问题
I am using Azure DataBricks notebook with Azure library to get list of files in Blob Storage. This task is scheduled and cluster is terminated after finishing the job and started again with new run.
I am using Azure 4.0.0 library (https://pypi.org/project/azure/)
Sometimes I am getting error message:
- AttributeError: module 'lib' has no attribute 'SSL_ST_INIT'
and very rarely also:
- AttributeError: cffi library '_openssl' has no function, constant or global variable named 'CRYPTOGRAPHY_PACKAGE_VERSION'
I have found a solution as uninstall openssl or azure library, restart cluster and install it again, but restarting cluster may not be possible because it may need to handle longer tasks, etc.
I also tried to install/upgrade openSSL 16.2.0 in initialization script, but it does not help and start conflicting with some another openSSL library which is in Databricks cluster by default
Is there any option what I can do with it?
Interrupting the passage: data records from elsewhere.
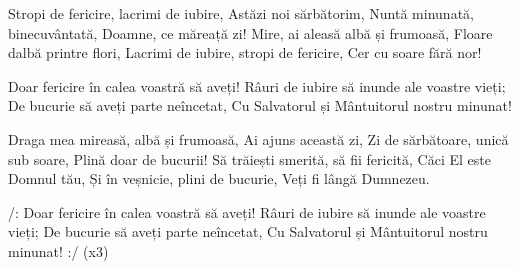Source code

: \beginverse
Stropi de fericire, lacrimi de iubire,
Astăzi noi sărbătorim,
Nuntă minunată, binecuvântată,
Doamne, ce măreață zi!
Mire, ai aleasă albă și frumoasă,
Floare dalbă printre flori,
Lacrimi de iubire, stropi de fericire,
Cer cu soare fără nor!
\endverse

\beginchorus
Doar fericire în calea voastră să aveți!
Râuri de iubire să inunde ale voastre vieți;
De bucurie să aveți parte neîncetat,
Cu Salvatorul și Mântuitorul nostru minunat!
\endchorus

\beginverse
Draga mea mireasă, albă și frumoasă,
Ai ajuns această zi,
Zi de sărbătoare, unică sub soare,
Plină doar de bucurii!
Să trăiești smerită, să fii fericită,
Căci El este Domnul tău,
Și în veșnicie, plini de bucurie,
Veți fi lângă Dumnezeu.
\endverse

\beginchorus
/: Doar fericire în calea voastră să aveți!
Râuri de iubire să inunde ale voastre vieți;
De bucurie să aveți parte neîncetat,
Cu Salvatorul și Mântuitorul nostru minunat! :/ (x3)
\endchorus
\endsong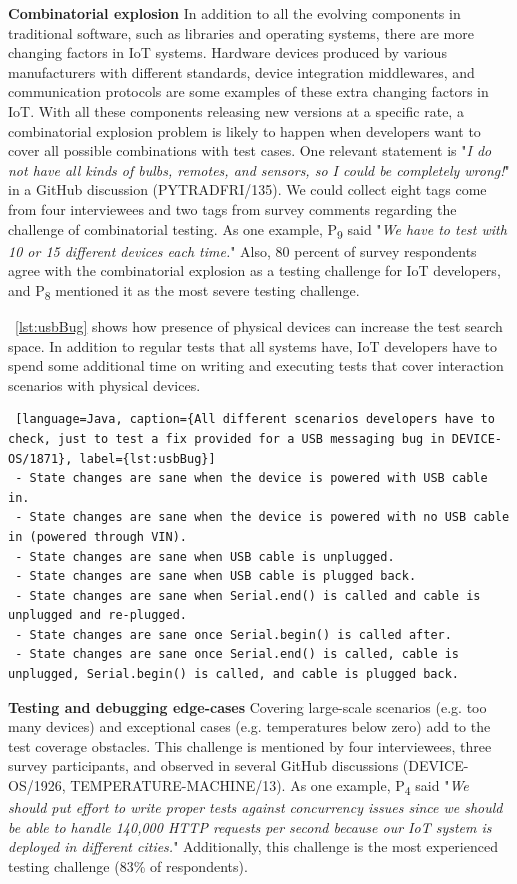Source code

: {\textbf{Combinatorial explosion}
In addition to all the evolving components in traditional software, such as libraries and operating systems, there are more changing factors in IoT systems. Hardware devices produced by various manufacturers with different standards, device integration middlewares, and communication protocols are some examples of these extra changing factors in IoT. With all these components releasing new versions at a specific rate, a combinatorial explosion problem is likely to happen when developers want to cover all possible combinations with test cases.
One relevant statement is "\emph{I do not have all kinds of bulbs, remotes, and sensors, so I could be completely wrong!}" in a GitHub discussion (PYTRADFRI/135). We could collect eight tags come from four interviewees and two tags from survey comments regarding the challenge of combinatorial testing. As one example, P\textsubscript{9} said "\emph{We have to test with 10 or 15 different devices each time.}" Also, 80 percent of survey respondents agree with the combinatorial explosion as a testing challenge for IoT developers, and P\textsubscript{8} mentioned it as the most severe testing challenge. 

~\autoref{lst:usbBug} shows how presence of physical devices can increase the test search space. In addition to regular tests that all systems have, IoT developers have to spend some additional time on writing and executing tests that cover interaction scenarios with physical devices.

\begin{lstlisting} [language=Java, caption={All different scenarios developers have to check, just to test a fix provided for a USB messaging bug in DEVICE-OS/1871}, label={lst:usbBug}] 
 - State changes are sane when the device is powered with USB cable in.
 - State changes are sane when the device is powered with no USB cable in (powered through VIN).
 - State changes are sane when USB cable is unplugged.
 - State changes are sane when USB cable is plugged back.
 - State changes are sane when Serial.end() is called and cable is unplugged and re-plugged. 
 - State changes are sane once Serial.begin() is called after.
 - State changes are sane once Serial.end() is called, cable is unplugged, Serial.begin() is called, and cable is plugged back.
\end{lstlisting}

\textbf{Testing and debugging edge-cases}
Covering large-scale scenarios (e.g. too many devices) and exceptional cases (e.g. temperatures below zero) add to the test coverage obstacles. This challenge is mentioned by four interviewees, three survey participants, and observed in several GitHub discussions (DEVICE-OS/1926, TEMPERATURE-MACHINE/13). As one example, P\textsubscript{4} said "\emph{We should put effort to write proper tests against concurrency issues since we should be able to handle 140,000 HTTP requests per second because our IoT system is deployed in different cities.}" Additionally, this challenge is the most experienced testing challenge (83\% of respondents). 



}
There is the code for getting list of files from Blob Storage:
import pandas as pd
import re
import os
from pyspark.sql.types import *
import azure
from azure.storage.blob import BlockBlobService
import datetime
import time
r = []
marker = None
blobService = BlockBlobService(accountName,accountKey)
while True:
result = blobService.list_blobs(sourceStorageContainer, prefix = inputFolder, marker=marker)
for b in result.items:
r.append(b.name)
if result.next_marker:
marker = result.next_marker
else:
break
print(r)
Thank you
回答1:
Solution for this issue is downgrade Azure library to 3.0.0.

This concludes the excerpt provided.